Porozumienie to weszło w życie 29 stycznia 2010 r. Na tej podstawie pierwsza transza świadczenia (w wysokości 4 tys. zł) została wypłacona do 31 lipca 2010 r. Kolejna została zaplanowana po roku, a następna po 18 miesiącach. Jednak już po wypłacie tej pierwszej inwestor zaproponował pracownikom inne rozwiązywanie. W zamian za wysokie odprawy mogli dobrowolnie odejść z prywatyzowanego zakładu. Zgodziło się na to 540 osób. Problem pojawił się, gdy osoby nadal zatrudnione w zakładzie zaczęły otrzymywać drugą i trzecią transzę świadczenia. Ci, którzy odeszli z pracy, także zwrócili się po kolejne wypłaty. Zakład odmówił jednak ich przekazania. Byli pracownicy zaczęli więc składać pozwy do sądu, który przyznawał zainteresowanym prawo do świadczenia.
Sprywatyzowany zakład złożył apelację do sądu II instancji. Ten powziął wątpliwości, czy wspomniane osoby mają prawo do całego świadczenia prywatyzacyjnego. Z tego powodu skierował do Sądu Najwyższego pytanie prawne. Dotyczyło ono tego, czy art. 25 ust. 2 Pakietu Gwarancji Pracowniczych, zawartego w 10 lipca 2009 r. pomiędzy związkami zawodowymi a spółką, pozbawiający prawa do kolejnych rat świadczenia osób niepozostających w stosunku pracy w momencie ich wypłaty, stanowi dyskryminację ze względu na datę ustania zatrudnienia.
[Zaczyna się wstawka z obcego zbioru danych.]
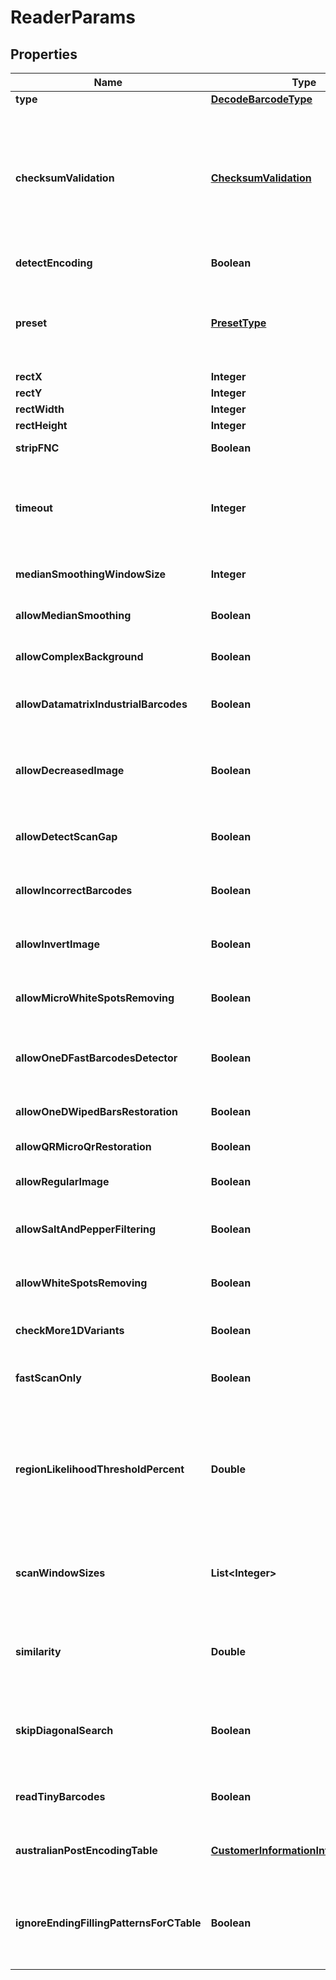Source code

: 
# ReaderParams

## Properties
Name | Type | Description | Notes
------------ | ------------- | ------------- | -------------
**type** | [**DecodeBarcodeType**](DecodeBarcodeType.md) | The type of barcode to read. |  [optional]
**checksumValidation** | [**ChecksumValidation**](ChecksumValidation.md) | Enable checksum validation during recognition for 1D barcodes. Default is treated as Yes for symbologies which must contain checksum, as No where checksum only possible. Checksum never used: Codabar Checksum is possible: Code39 Standard/Extended, Standard2of5, Interleaved2of5, Matrix2of5, ItalianPost25, DeutschePostIdentcode, DeutschePostLeitcode, VIN Checksum always used: Rest symbologies |  [optional]
**detectEncoding** | **Boolean** | A flag which force engine to detect codetext encoding for Unicode. |  [optional]
**preset** | [**PresetType**](PresetType.md) | Preset allows to configure recognition quality and speed manually. You can quickly set up Preset by embedded presets: HighPerformance, NormalQuality, HighQuality, MaxBarCodes or you can manually configure separate options. Default value of Preset is NormalQuality. |  [optional]
**rectX** | **Integer** | Set X for area for recognition. |  [optional]
**rectY** | **Integer** | Set Y for area for recognition. |  [optional]
**rectWidth** | **Integer** | Set Width of area for recognition. |  [optional]
**rectHeight** | **Integer** | Set Height of area for recognition. |  [optional]
**stripFNC** | **Boolean** | Value indicating whether FNC symbol strip must be done. |  [optional]
**timeout** | **Integer** | Timeout of recognition process in milliseconds. Default value is 15_000 (15 seconds). Maximum value is 60_000 (1 minute). In case of a timeout RequestTimeout (408) status will be returned. Try reducing the image size to avoid timeout. |  [optional]
**medianSmoothingWindowSize** | **Integer** | Window size for median smoothing. Typical values are 3 or 4. Default value is 3. AllowMedianSmoothing must be set. |  [optional]
**allowMedianSmoothing** | **Boolean** | Allows engine to enable median smoothing as additional scan. Mode helps to recognize noised barcodes. |  [optional]
**allowComplexBackground** | **Boolean** | Allows engine to recognize color barcodes on color background as additional scan. Extremely slow mode. |  [optional]
**allowDatamatrixIndustrialBarcodes** | **Boolean** | Allows engine for Datamatrix to recognize dashed industrial Datamatrix barcodes. Slow mode which helps only for dashed barcodes which consist from spots. |  [optional]
**allowDecreasedImage** | **Boolean** | Allows engine to recognize decreased image as additional scan. Size for decreasing is selected by internal engine algorithms. Mode helps to recognize barcodes which are noised and blurred but captured with high resolution. |  [optional]
**allowDetectScanGap** | **Boolean** | Allows engine to use gap between scans to increase recognition speed. Mode can make recognition problems with low height barcodes. |  [optional]
**allowIncorrectBarcodes** | **Boolean** | Allows engine to recognize barcodes which has incorrect checksum or incorrect values. Mode can be used to recognize damaged barcodes with incorrect text. |  [optional]
**allowInvertImage** | **Boolean** | Allows engine to recognize inverse color image as additional scan. Mode can be used when barcode is white on black background. |  [optional]
**allowMicroWhiteSpotsRemoving** | **Boolean** | Allows engine for Postal barcodes to recognize slightly noised images. Mode helps to recognize slightly damaged Postal barcodes. |  [optional]
**allowOneDFastBarcodesDetector** | **Boolean** | Allows engine for 1D barcodes to quickly recognize high quality barcodes which fill almost whole image. Mode helps to quickly recognize generated barcodes from Internet. |  [optional]
**allowOneDWipedBarsRestoration** | **Boolean** | Allows engine for 1D barcodes to recognize barcodes with single wiped/glued bars in pattern. |  [optional]
**allowQRMicroQrRestoration** | **Boolean** | Allows engine for QR/MicroQR to recognize damaged MicroQR barcodes. |  [optional]
**allowRegularImage** | **Boolean** | Allows engine to recognize regular image without any restorations as main scan. Mode to recognize image as is. |  [optional]
**allowSaltAndPepperFiltering** | **Boolean** | Allows engine to recognize barcodes with salt and pepper noise type. Mode can remove small noise with white and black dots. |  [optional]
**allowWhiteSpotsRemoving** | **Boolean** | Allows engine to recognize image without small white spots as additional scan. Mode helps to recognize noised image as well as median smoothing filtering. |  [optional]
**checkMore1DVariants** | **Boolean** | Allows engine to recognize 1D barcodes with checksum by checking more recognition variants. Default value: False. |  [optional]
**fastScanOnly** | **Boolean** | Allows engine for 1D barcodes to quickly recognize middle slice of an image and return result without using any time-consuming algorithms. Default value: False. |  [optional]
**regionLikelihoodThresholdPercent** | **Double** | Sets threshold for detected regions that may contain barcodes. Value 0.7 means that bottom 70% of possible regions are filtered out and not processed further. Region likelihood threshold must be between [0.05, 0.9] Use high values for clear images with few barcodes. Use low values for images with many barcodes or for noisy images. Low value may lead to a bigger recognition time. |  [optional]
**scanWindowSizes** | **List&lt;Integer&gt;** | Scan window sizes in pixels. Allowed sizes are 10, 15, 20, 25, 30. Scanning with small window size takes more time and provides more accuracy but may fail in detecting very big barcodes. Combining of several window sizes can improve detection quality. |  [optional]
**similarity** | **Double** | Similarity coefficient depends on how homogeneous barcodes are. Use high value for for clear barcodes. Use low values to detect barcodes that ara partly damaged or not lighten evenly. Similarity coefficient must be between [0.5, 0.9] |  [optional]
**skipDiagonalSearch** | **Boolean** | Allows detector to skip search for diagonal barcodes. Setting it to false will increase detection time but allow to find diagonal barcodes that can be missed otherwise. Enabling of diagonal search leads to a bigger detection time. |  [optional]
**readTinyBarcodes** | **Boolean** | Allows engine to recognize tiny barcodes on large images. Ignored if AllowIncorrectBarcodes is set to True. Default value: False. |  [optional]
**australianPostEncodingTable** | [**CustomerInformationInterpretingType**](CustomerInformationInterpretingType.md) | Interpreting Type for the Customer Information of AustralianPost BarCode.Default is CustomerInformationInterpretingType.Other. |  [optional]
**ignoreEndingFillingPatternsForCTable** | **Boolean** | The flag which force AustraliaPost decoder to ignore last filling patterns in Customer Information Field during decoding as CTable method. CTable encoding method does not have any gaps in encoding table and sequence \&quot;333\&quot; of filling patterns is decoded as letter \&quot;z\&quot;. |  [optional]



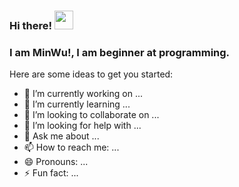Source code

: ### Hi there! <img src="https://raw.githubusercontent.com/MartinHeinz/MartinHeinz/master/wave.gif" width="30px">
### I am MinWu!, I am beginner at programming.



Here are some ideas to get you started:

- 🔭 I’m currently working on ...
- 🌱 I’m currently learning ...
- 👯 I’m looking to collaborate on ...
- 🤔 I’m looking for help with ...
- 💬 Ask me about ...
- 📫 How to reach me: ...
- 😄 Pronouns: ...
- ⚡ Fun fact: ...

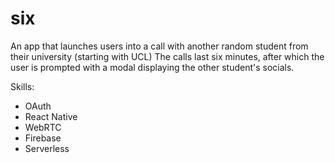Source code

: # six

An app that launches users into a call with another random student from their university (starting with UCL)
The calls last six minutes, after which the user is prompted with a modal displaying the other student's socials. 

Skills:
* OAuth
* React Native
* WebRTC
* Firebase
* Serverless
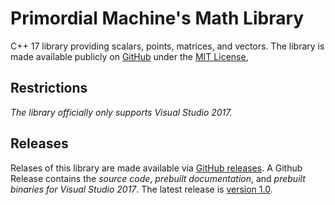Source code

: # Primordial Machine's Math Library
C++ 17 library providing scalars, points, matrices, and vectors. 
The library is made available publicly on [GitHub](https://github.com/primordialmachine/primordialmachine-math) under the [MIT License](https://github.com/primordialmachine/math/blob/master/LICENSE),

## Restrictions
*The library officially only supports Visual Studio 2017.*

## Releases
Relases of this library are made available via [GitHub releases](https://github.com/primordialmachine/math-functor/releases/). A Github Release contains the *source code*, *prebuilt documentation*, and *prebuilt binaries for Visual Studio 2017*. The latest release is [version 1.0](https://github.com/primordialmachine/math-functor/releases/version_1.0).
W czasie wyjaśniania sprawy okazało się, że zgodnie art. 25 pkt 1 pakietu inwestor zobowiązuje się do wypłaty 12 tys. zł każdemu zatrudnionemu w spółce. Jednocześnie strony uzgodniły, że kwota będzie płacona w transzach. Kiedy podpisywano porozumienie, związkowcy nie kwestionowali art. 25 pkt 2, zgodnie z którym w przypadku ustania stosunku pracy po dniu wypłaty pierwszej lub drugiej części świadczenia, pracownik traci prawo do pozostałych części. Dotyczy to sytuacji, gdy termin tych wypłat przypada po ustaniu stosunku pracy.
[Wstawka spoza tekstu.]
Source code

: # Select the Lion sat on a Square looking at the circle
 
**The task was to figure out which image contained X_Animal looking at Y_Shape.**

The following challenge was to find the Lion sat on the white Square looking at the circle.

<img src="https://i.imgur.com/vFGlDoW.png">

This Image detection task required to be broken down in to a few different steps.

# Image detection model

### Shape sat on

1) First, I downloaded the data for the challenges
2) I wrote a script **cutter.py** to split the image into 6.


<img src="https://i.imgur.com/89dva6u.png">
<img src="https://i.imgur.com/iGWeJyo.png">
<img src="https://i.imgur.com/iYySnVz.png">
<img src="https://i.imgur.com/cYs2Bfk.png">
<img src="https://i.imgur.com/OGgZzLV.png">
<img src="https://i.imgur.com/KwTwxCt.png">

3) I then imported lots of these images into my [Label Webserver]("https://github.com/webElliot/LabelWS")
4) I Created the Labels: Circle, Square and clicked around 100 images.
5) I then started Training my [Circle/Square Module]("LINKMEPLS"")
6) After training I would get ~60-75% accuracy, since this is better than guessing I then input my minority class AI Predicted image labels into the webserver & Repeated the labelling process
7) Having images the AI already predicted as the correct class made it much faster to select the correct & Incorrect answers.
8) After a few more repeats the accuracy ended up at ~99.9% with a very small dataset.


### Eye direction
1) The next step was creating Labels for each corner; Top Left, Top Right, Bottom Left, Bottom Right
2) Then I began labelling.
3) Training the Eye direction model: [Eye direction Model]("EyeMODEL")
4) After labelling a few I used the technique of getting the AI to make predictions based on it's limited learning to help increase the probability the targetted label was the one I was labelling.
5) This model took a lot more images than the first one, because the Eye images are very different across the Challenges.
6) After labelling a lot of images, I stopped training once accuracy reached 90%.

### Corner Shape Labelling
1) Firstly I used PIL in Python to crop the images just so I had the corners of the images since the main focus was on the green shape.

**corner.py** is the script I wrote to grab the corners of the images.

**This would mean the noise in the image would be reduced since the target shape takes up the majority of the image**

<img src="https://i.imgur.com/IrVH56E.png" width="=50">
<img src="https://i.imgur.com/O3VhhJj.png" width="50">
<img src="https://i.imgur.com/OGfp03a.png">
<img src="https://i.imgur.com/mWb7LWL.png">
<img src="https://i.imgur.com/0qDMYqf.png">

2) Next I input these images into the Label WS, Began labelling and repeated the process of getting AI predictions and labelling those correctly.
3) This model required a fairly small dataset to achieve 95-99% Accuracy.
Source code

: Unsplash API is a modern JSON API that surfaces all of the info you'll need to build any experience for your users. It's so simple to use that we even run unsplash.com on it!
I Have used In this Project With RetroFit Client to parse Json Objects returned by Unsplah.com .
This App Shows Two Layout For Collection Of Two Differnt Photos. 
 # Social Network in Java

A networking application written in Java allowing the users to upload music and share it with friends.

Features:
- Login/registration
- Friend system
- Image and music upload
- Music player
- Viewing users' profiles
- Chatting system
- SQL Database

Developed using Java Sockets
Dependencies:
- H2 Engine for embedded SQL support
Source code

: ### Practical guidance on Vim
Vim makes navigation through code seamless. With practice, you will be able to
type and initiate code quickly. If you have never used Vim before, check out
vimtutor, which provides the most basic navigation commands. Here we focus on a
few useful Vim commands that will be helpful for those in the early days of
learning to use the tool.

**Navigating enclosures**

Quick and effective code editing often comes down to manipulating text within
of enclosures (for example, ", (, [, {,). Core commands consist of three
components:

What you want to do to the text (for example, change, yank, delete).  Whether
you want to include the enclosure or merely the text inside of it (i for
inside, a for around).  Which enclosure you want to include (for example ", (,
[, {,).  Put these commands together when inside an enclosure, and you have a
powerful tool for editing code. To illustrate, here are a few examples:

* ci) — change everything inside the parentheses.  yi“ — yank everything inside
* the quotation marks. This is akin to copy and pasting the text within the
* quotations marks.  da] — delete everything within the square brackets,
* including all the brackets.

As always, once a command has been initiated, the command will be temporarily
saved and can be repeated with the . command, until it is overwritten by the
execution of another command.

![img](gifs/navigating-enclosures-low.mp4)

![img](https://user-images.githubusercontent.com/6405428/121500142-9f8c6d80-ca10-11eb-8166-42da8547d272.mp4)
– To oznacza dyskryminację zwolnionych osób – przekonywał Daniel Paul, radca prawny reprezentujący byłych pracowników przed SN.
W jego ocenie art. 9 par. 4 ustawy z 26 czerwca 1974 r. – Kodeks pracy (t.j. Dz.U. z 1998 r., nr 21, poz. 94 z późn. zm.) postanowienia układów zbiorowych pracy oraz innych porozumień naruszające zasadę równości nie są obowiązujące. Z takim stanowiskiem nie zgodzili się przedstawiciele spółki.
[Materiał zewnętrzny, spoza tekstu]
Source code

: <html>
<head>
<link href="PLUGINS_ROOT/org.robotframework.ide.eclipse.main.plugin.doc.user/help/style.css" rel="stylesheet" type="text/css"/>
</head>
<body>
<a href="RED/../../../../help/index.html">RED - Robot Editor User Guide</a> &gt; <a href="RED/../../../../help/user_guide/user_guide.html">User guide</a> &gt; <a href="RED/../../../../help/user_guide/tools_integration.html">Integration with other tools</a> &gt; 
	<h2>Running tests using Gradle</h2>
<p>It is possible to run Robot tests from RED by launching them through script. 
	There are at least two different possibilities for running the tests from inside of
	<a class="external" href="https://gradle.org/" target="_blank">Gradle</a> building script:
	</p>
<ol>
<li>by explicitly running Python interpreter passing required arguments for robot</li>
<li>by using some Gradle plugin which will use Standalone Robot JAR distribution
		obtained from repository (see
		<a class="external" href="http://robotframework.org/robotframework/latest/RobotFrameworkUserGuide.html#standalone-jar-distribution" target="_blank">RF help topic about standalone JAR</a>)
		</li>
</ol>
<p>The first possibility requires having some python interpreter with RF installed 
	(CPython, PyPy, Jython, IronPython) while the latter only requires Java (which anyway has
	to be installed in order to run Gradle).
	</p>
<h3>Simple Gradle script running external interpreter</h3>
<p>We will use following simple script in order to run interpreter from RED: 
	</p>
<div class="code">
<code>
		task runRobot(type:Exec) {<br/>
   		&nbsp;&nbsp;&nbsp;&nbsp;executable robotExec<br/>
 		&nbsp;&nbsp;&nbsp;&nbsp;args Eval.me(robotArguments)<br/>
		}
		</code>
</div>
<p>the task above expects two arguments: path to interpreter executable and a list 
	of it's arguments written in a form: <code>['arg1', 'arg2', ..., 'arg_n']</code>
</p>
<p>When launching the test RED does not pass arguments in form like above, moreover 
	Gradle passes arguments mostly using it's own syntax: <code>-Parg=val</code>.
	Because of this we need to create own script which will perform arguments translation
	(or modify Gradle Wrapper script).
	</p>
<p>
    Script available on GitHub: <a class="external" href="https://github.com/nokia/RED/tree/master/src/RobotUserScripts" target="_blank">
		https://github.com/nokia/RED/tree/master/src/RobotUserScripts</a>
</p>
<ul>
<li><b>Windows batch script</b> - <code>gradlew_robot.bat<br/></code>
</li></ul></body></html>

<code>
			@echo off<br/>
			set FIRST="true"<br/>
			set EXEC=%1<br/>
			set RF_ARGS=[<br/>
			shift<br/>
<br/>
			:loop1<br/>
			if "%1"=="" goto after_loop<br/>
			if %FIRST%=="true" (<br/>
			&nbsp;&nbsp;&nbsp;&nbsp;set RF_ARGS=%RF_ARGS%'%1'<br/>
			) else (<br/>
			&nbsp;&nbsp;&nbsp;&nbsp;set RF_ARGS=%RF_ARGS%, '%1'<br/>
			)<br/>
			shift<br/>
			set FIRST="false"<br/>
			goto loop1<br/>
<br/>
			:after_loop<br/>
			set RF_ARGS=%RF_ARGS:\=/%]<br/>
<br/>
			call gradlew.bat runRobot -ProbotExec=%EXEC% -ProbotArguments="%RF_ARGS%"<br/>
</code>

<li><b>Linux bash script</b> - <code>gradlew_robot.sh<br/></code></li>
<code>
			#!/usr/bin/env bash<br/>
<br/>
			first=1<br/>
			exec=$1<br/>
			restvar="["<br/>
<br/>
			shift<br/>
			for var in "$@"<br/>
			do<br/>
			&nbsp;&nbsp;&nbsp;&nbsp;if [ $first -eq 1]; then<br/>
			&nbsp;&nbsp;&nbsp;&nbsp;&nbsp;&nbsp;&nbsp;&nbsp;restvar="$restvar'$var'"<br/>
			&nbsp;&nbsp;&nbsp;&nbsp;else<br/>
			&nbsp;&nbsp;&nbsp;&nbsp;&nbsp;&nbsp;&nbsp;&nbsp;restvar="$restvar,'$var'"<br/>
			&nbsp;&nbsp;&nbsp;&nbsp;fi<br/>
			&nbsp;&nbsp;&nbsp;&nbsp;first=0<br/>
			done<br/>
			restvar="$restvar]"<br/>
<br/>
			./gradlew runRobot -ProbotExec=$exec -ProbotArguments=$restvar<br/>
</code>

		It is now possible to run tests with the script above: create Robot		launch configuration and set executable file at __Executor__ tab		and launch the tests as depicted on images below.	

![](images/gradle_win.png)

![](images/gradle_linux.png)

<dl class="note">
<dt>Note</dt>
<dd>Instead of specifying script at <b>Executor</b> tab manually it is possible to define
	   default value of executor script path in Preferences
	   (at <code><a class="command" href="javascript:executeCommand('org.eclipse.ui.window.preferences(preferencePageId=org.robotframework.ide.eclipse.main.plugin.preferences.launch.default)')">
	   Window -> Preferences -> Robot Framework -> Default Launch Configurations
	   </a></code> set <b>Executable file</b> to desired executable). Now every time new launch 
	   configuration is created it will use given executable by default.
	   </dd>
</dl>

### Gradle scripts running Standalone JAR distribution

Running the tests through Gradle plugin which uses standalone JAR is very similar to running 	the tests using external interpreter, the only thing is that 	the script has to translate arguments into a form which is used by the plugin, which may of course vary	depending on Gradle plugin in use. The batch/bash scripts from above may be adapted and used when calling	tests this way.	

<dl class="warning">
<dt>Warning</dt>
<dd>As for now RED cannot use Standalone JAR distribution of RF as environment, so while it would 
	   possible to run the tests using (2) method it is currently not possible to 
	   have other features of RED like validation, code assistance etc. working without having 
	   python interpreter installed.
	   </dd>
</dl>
Taki pogląd podzielili sędziowie SN. W ich ocenie wypłata świadczenia prywatyzacyjnego może być uzależniona od pozostawania w stosunku pracy. Rozwiązanie to nie ma charakteru dyskryminacyjnego.
– To bardzo ważna uchwała dla firm, które nie będą musiały się obawiać dodatkowych wypłat dla byłych pracowników – ocenia Joanna Jasewicz, adwokat, pełnomocnik spółki w omawianej sprawie.
ORZECZNICTWO
Wyrok z 20 marca 2014 r., sygn. akt III PZP 1/14.